Измученные пережитым, девушки, не сдерживаясь, громко заплакали.
– Ох, уж эти мне девчонки! – пробормотал Пашка. – Чуть что – и сразу в слезы. А еще разведчицами называются!
Пламя в его глазах двоилось, потому что Пашка тоже плакал, вспоминая доброго старика.
На следующую ночь ребята с девушками переплыли Дон в нескольких километрах южнее Калача. А на рассвете они услышали канонаду. Возле их хутора гремел большой бой.
БРИГАДА СРАЖАЕТСЯ В ОКРУЖЕНИИ
Пока ребята добирались к деду Григорию, «гостили» у него и потом вместе с Катей и Тоней возвращались домой, в Калаче произошло много перемен. Обстановка на фронте резко ухудшилась.
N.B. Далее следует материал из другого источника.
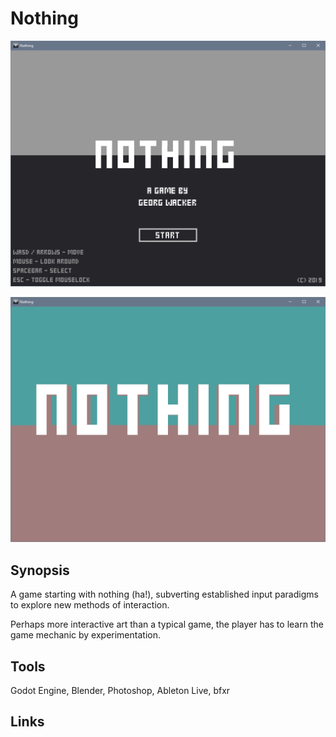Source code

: # Nothing

![Title](https://github.com/georgwacker/Nothing/blob/master/screenshot_title.png)

![Game](https://github.com/georgwacker/Nothing/blob/master/screenshot_game.png)

## Synopsis

A game starting with nothing (ha!), subverting established input paradigms to explore new methods of interaction.

Perhaps more interactive art than a typical game, the player has to learn the game mechanic by experimentation. 


## Tools

Godot Engine, Blender, Photoshop, Ableton Live, bfxr

## Links

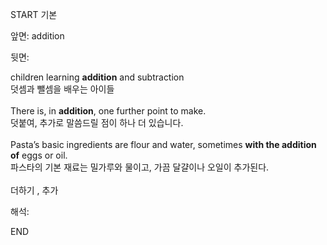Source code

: START
기본

앞면:
addition


뒷면:
<div>children learning <b>addition</b> and subtraction </div><div>덧셈과 뺄셈을 배우는 아이들</div><div><br></div><div><div>There is, in <strong>addition</strong>, one further point to make. </div><div><div>덧붙여, 추가로 말씀드릴 점이 하나 더 있습니다.</div></div></div><div><br></div><div><div>Pasta’s basic ingredients are flour and water, sometimes <b>with the addition of</b> eggs or oil. </div><div>파스타의 기본 재료는 밀가루와 물이고, 가끔 달걀이나 오일이 추가된다.</div></div><div><br></div><div>더하기 , <span>추가</span></div>


해석:
<!--ID: 1746614453381-->
END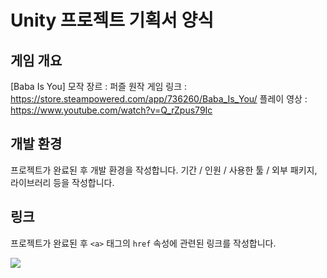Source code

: # Unity 프로젝트 기획서 양식

## 게임 개요
[Baba Is You] 모작
장르 : 퍼즐
원작 게임 링크 : https://store.steampowered.com/app/736260/Baba_Is_You/
플레이 영상 : https://www.youtube.com/watch?v=Q_rZpus79Ic


## 개발 환경
프로젝트가 완료된 후 개발 환경을 작성합니다. 기간 / 인원 / 사용한 툴 / 외부 패키지, 라이브러리 등을 작성합니다.

## 링크
프로젝트가 완료된 후 `<a>` 태그의 `href` 속성에 관련된 링크를 작성합니다.

<a href="https://www.youtube.com"><img src="https://img.shields.io/badge/Youtube-FF0000?style=for-the-badge&logo=Youtube&logoColor=white"></a>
Мотострелковая бригада, которой командовал полковник Ильинов, до середины июля вела бои на Воронежском направлении. Затем ее перебросили в распоряжение командования 62-й армии. Здесь к тому времени положение стало очень напряженным. Фашисты, понукаемые приказами Гитлера, рвались к городу на Волге, не считаясь ни с какими потерями. В излучину Дона были брошены самые отборные силы.
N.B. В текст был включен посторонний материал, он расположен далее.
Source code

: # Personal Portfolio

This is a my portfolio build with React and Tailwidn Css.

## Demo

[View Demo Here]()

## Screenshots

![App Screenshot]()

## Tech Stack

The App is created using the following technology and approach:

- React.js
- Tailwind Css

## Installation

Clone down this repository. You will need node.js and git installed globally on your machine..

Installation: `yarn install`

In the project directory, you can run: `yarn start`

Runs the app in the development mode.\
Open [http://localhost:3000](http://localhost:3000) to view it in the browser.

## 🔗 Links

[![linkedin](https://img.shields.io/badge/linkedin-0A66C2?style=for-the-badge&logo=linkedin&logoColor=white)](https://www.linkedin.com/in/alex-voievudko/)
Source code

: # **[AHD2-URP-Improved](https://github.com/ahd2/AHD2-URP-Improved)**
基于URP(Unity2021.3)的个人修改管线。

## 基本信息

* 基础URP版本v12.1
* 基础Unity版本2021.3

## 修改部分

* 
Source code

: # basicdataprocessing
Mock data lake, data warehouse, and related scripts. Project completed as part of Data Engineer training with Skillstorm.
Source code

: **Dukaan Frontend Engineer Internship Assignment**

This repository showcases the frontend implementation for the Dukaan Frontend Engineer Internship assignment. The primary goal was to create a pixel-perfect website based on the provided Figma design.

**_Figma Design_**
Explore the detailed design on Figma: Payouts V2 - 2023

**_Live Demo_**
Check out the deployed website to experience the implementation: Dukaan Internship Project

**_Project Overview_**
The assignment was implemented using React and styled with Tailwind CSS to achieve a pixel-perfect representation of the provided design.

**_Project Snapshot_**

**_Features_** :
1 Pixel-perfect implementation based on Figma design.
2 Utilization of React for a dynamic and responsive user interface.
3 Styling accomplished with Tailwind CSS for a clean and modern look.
В районе хутора Попов-I и Качалино бригада с ходу вступила в бой. Он продолжался целый день. Видя, что лобовой атакой прорвать оборону не удается, гитлеровцы выбросили в тылу наших войск мотодесант. Но сломить советских бойцов не удалось. Оставив для уничтожения десанта небольшую группу, Ильинов повел своя полки в наступление. Фашисты не ожидали такого оборота дела, дрогнули и отступили. Бригада продвинулась вперед на несколько километров и освободила ряд населенных пунктов. Гитлеровцы были так обескуражены неудачей, что в течение долгого времени не предпринимали активных действий на этом участке фронта.
В жестоких боях подразделения бригады значительно поредели, поэтому ее отвели на переформирование в Дубовку. А поскольку положение на Дону оставалось тяжелым, переформирование проходило в спешном порядке.
8 августа несколько немецких танков прорвались к переправе через Дон в районе Калача. Правда, это была всего лишь разведка, и советские артиллеристы быстро отогнали врага. Но стало ясно, что захват переправы входит в расчеты гитлеровского командования. В Калач была переброшена бригада Ильинова. Ее командный пункт разместился на восточной окраине хутора.
До прибытия бригады в Калаче находилось лишь несколько небольших подразделений, в том числе и взвод лейтенанта Ивана Васильевича. Теперь все они были подчинены полковнику Ильинову.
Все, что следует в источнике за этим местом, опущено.